I\'m having some trouble aggregating a data frame while keeping the groups in their original order (order based on first appearance in data frame). I\'ve managed to get it right
Not sure how this solution is for speed and storage capacity etc. for large datasets, but I thought it was a pretty easy way for solving this problem.
# Create dataframe
x <- c("C", "C", "A", "A", "A","B", "B")
y <- c(5, 6, 3, 2, 7, 8, 9)
df <- data.frame(x, y)
df
Original dataframe:
x y
1 C 5
2 C 6
3 A 3
4 A 2
5 A 7
6 B 8
7 B 9
Solution:
# Add column with the original order
order <- seq(1:length(df$x))
df$order <- order
# Aggregate
# use sum for column Y (the variable you want to aggregate according to X)

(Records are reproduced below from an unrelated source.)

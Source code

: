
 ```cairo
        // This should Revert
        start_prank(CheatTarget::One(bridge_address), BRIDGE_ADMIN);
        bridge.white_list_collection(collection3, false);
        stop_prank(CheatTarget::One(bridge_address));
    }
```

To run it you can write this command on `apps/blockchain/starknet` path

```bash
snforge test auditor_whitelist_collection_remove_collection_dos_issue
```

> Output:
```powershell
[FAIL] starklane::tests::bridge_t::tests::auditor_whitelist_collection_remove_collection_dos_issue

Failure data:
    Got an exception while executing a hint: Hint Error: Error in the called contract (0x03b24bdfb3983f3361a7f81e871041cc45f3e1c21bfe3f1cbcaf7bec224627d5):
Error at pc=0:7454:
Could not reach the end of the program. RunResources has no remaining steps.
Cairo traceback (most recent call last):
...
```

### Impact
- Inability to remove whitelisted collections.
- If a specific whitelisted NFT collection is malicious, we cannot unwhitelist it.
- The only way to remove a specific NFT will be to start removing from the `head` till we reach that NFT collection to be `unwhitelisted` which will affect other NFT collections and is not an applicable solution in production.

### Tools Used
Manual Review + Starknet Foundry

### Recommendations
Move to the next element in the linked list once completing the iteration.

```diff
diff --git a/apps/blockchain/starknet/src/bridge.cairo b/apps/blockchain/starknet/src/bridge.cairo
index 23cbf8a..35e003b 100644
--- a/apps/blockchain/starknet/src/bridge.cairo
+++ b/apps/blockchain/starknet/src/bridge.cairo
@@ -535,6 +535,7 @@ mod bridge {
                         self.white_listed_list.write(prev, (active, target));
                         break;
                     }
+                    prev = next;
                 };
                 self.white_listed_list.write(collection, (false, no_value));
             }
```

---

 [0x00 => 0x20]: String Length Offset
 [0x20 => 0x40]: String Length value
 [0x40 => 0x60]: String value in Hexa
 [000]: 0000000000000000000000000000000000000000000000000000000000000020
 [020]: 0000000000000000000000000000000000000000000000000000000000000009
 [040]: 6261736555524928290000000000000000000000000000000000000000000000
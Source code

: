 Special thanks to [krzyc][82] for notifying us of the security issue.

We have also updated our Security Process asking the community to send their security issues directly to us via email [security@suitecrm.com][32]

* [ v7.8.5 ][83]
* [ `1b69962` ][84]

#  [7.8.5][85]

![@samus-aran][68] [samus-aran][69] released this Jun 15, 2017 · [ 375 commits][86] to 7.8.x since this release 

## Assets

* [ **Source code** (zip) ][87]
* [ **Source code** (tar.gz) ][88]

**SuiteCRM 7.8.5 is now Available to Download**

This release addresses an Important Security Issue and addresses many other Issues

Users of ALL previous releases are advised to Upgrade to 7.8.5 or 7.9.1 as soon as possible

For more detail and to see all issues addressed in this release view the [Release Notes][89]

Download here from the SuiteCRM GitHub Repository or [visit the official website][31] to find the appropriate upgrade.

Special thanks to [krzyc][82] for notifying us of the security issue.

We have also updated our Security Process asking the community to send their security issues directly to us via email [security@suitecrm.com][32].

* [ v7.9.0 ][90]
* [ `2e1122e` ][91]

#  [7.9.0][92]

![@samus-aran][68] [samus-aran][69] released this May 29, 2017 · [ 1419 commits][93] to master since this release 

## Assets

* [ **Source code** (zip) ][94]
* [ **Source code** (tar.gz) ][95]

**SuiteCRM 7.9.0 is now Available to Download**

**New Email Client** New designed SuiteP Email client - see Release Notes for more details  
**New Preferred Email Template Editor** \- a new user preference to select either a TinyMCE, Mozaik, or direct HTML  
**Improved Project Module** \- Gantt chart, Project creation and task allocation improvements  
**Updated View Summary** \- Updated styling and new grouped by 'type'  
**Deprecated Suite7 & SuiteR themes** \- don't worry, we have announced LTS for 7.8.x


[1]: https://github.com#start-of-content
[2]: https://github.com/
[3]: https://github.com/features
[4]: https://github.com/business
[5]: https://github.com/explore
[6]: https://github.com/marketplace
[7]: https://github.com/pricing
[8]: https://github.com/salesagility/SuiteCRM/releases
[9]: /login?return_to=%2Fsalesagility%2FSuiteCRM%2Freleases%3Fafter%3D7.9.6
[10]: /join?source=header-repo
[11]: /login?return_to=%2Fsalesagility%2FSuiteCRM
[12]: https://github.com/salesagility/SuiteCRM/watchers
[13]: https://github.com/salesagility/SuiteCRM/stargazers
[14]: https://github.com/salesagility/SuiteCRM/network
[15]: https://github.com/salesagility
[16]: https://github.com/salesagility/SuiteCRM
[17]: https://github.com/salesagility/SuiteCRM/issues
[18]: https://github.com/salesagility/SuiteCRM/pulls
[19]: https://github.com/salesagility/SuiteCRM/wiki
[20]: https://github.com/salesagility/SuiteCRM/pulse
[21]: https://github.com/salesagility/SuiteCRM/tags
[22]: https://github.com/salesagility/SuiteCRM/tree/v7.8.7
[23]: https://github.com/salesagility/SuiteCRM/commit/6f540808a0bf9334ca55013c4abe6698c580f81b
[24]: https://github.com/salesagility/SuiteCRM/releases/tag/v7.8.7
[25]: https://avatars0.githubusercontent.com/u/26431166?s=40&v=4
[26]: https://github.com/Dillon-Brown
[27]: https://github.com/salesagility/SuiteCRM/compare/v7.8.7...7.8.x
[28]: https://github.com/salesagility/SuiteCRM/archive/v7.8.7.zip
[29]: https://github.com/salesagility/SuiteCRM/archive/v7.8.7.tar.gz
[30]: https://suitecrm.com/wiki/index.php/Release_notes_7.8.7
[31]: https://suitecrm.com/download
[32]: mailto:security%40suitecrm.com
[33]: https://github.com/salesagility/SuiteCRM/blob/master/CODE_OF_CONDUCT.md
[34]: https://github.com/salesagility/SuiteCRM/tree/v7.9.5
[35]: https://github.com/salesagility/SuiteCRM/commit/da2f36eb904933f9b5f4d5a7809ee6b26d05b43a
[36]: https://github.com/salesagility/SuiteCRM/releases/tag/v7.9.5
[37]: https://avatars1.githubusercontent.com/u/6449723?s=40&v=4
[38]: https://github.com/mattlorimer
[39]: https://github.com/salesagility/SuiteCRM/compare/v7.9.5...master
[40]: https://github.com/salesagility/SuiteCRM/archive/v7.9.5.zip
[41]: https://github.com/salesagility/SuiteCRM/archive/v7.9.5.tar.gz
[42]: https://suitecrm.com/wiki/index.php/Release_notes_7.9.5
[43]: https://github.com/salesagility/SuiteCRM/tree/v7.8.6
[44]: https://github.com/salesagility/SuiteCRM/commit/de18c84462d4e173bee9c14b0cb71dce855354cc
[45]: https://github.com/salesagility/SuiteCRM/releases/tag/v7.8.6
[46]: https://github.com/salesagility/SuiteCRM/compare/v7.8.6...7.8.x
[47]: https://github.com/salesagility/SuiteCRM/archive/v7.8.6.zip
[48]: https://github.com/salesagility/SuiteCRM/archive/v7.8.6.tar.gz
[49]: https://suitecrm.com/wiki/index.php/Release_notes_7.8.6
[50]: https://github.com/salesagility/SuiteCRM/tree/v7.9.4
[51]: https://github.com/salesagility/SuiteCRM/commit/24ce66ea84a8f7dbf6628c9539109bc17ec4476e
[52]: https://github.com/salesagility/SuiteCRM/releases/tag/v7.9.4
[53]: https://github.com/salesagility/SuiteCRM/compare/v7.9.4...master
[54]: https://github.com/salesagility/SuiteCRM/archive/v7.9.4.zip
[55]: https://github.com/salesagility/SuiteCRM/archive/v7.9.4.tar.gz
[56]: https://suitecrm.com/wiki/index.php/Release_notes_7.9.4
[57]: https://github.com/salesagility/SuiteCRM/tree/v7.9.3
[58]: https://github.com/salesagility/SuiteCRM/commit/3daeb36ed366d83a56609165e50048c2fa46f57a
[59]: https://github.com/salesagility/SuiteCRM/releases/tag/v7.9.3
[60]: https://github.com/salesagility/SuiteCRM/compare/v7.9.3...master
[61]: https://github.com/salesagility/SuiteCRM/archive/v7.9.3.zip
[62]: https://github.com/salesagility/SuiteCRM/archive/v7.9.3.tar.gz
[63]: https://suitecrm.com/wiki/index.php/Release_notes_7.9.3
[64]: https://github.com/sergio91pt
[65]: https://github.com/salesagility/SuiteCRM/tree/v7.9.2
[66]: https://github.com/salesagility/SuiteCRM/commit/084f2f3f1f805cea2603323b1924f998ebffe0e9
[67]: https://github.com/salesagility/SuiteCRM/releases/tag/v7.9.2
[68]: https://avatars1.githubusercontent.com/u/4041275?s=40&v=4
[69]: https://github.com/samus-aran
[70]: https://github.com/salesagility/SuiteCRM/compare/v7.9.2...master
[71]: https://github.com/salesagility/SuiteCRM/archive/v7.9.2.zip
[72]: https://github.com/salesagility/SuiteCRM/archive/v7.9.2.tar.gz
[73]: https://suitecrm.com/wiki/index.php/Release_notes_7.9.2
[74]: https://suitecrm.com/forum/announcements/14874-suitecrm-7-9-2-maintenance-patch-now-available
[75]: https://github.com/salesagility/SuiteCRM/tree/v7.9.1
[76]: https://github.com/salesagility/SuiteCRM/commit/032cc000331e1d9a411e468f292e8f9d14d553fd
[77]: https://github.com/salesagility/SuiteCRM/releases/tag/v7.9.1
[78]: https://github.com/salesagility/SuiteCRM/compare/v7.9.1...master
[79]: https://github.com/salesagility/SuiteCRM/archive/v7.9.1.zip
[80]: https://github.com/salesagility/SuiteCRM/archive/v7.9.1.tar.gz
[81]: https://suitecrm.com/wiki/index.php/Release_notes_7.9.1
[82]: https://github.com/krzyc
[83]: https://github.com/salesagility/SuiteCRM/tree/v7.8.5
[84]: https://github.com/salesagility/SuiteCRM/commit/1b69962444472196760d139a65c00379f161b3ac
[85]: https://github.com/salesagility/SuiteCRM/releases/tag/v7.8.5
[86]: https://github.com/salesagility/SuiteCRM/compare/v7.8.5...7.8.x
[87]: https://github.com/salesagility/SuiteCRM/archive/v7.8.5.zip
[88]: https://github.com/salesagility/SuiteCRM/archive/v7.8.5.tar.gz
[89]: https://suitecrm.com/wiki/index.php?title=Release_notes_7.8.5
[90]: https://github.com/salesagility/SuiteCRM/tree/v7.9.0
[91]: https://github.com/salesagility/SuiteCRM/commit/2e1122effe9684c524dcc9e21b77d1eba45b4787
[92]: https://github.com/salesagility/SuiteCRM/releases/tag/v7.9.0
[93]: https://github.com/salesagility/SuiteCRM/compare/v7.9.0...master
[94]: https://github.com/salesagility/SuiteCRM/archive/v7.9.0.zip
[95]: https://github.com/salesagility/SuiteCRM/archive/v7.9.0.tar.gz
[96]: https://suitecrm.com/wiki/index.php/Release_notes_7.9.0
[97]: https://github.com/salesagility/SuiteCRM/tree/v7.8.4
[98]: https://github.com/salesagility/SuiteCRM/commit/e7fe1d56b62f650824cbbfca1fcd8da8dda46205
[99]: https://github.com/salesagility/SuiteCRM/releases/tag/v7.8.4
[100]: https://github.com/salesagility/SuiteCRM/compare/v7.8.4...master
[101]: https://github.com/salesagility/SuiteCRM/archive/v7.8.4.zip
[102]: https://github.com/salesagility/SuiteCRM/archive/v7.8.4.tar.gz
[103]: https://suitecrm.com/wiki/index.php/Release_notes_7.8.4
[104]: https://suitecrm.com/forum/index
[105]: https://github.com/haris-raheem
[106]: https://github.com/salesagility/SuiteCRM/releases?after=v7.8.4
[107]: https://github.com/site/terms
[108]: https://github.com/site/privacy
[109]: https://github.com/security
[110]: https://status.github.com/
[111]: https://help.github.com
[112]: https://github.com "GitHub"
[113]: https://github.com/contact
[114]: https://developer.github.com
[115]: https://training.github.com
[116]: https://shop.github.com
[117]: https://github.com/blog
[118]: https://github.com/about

df1 <- aggregate(y~x,data=df,FUN=sum)
# use mean for column 'order'
df2 <- aggregate(order~x, data=df,FUN=mean)
# Add the mean of order values to the dataframe
df <- df1
df$order <- df2$order
# Order the dataframe according the the mean of order values
df <- df[order(df$order),]
df
Aggregated dataframe with same order:
x y order
3 C 11 1.5
1 A 12 4.0
2 B 17 6.5